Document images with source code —
· · · · ·
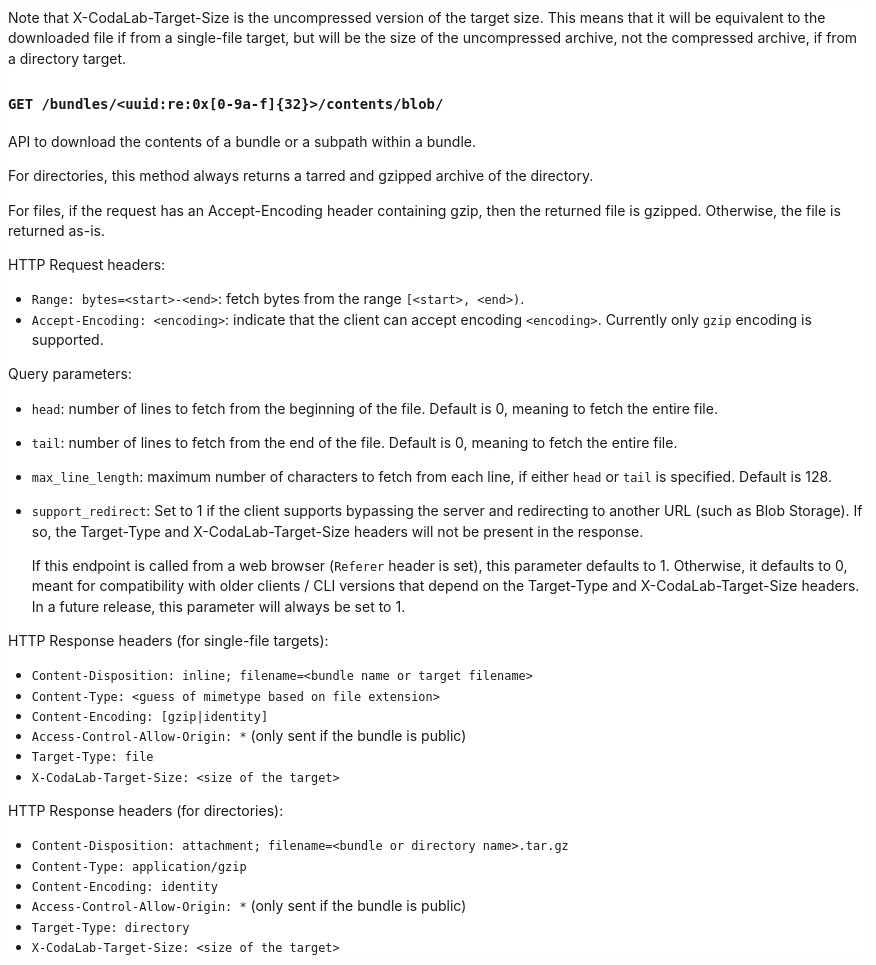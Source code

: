 Note that X-CodaLab-Target-Size is the uncompressed version of the target size. This means that it will
be equivalent to the downloaded file if from a single-file target, but will be the size of the uncompressed
archive, not the compressed archive, if from a directory target.

### `GET /bundles/<uuid:re:0x[0-9a-f]{32}>/contents/blob/`

API to download the contents of a bundle or a subpath within a bundle.

For directories, this method always returns a tarred and gzipped archive of
the directory.

For files, if the request has an Accept-Encoding header containing gzip,
then the returned file is gzipped. Otherwise, the file is returned as-is.

HTTP Request headers:
- `Range: bytes=<start>-<end>`: fetch bytes from the range
  `[<start>, <end>)`.
- `Accept-Encoding: <encoding>`: indicate that the client can accept
  encoding `<encoding>`. Currently only `gzip` encoding is supported.

Query parameters:
- `head`: number of lines to fetch from the beginning of the file.
  Default is 0, meaning to fetch the entire file.
- `tail`: number of lines to fetch from the end of the file.
  Default is 0, meaning to fetch the entire file.
- `max_line_length`: maximum number of characters to fetch from each line,
  if either `head` or `tail` is specified. Default is 128.
- `support_redirect`: Set to 1 if the client supports bypassing the server
  and redirecting to another URL (such as Blob Storage). If so, the Target-Type and
  X-CodaLab-Target-Size headers will not be present in the response.

  If this endpoint is called from a web browser (`Referer` header is set), this parameter
  defaults to 1. Otherwise, it defaults to 0, meant for compatibility
  with older clients / CLI versions that depend on the Target-Type and
  X-CodaLab-Target-Size headers. In a future release, this parameter will always
  be set to 1.

HTTP Response headers (for single-file targets):
- `Content-Disposition: inline; filename=<bundle name or target filename>`
- `Content-Type: <guess of mimetype based on file extension>`
- `Content-Encoding: [gzip|identity]`
- `Access-Control-Allow-Origin: *` (only sent if the bundle is public)
- `Target-Type: file`
- `X-CodaLab-Target-Size: <size of the target>`

HTTP Response headers (for directories):
- `Content-Disposition: attachment; filename=<bundle or directory name>.tar.gz`
- `Content-Type: application/gzip`
- `Content-Encoding: identity`
- `Access-Control-Allow-Origin: *` (only sent if the bundle is public)
- `Target-Type: directory`
- `X-CodaLab-Target-Size: <size of the target>`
· · · · ·
What you have to do —
Among the records above, find each line containing the string "Accept" and copy it.

Reply —
For files, if the request has an Accept-Encoding header containing gzip,
- `Accept-Encoding: <encoding>`: indicate that the client can accept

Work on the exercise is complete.